TO DO:
Although the data below holds other lines too, output only those from the line with "around the profile image" up to and including the line with "Contains a form", exactly as they appear.

[Stored data entries]
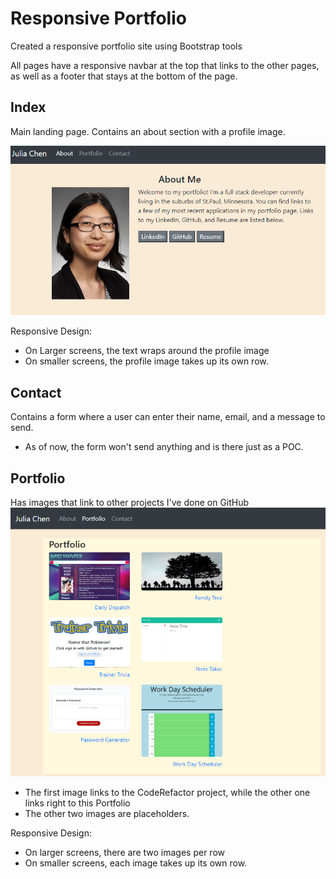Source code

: # Responsive Portfolio
Created a responsive portfolio site using Bootstrap tools

All pages have a responsive navbar at the top that links to the other pages, as well as a footer that stays at the bottom of the page.

## Index
Main landing page. Contains an about section with a profile image.

![Index page](./assets/mainPage.png)

Responsive Design:
* On Larger screens, the text wraps around the profile image
* On smaller screens, the profile image takes up its own row.

## Contact
Contains a form where a user can enter their name, email, and a message to send.
  * As of now, the form won't send anything and is there just as a POC.

## Portfolio
Has images that link to other projects I've done on GitHub
![Index page](./assets/portfolioPage.png)

  * The first image links to the CodeRefactor project, while the other one links right to this Portfolio
  * The other two images are placeholders.

Responsive Design:
  * On larger screens, there are two images per row
  * On smaller screens, each image takes up its own row.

RESPONSE AREA:
* On Larger screens, the text wraps around the profile image
* On smaller screens, the profile image takes up its own row.

## Contact
Contains a form where a user can enter their name, email, and a message to send.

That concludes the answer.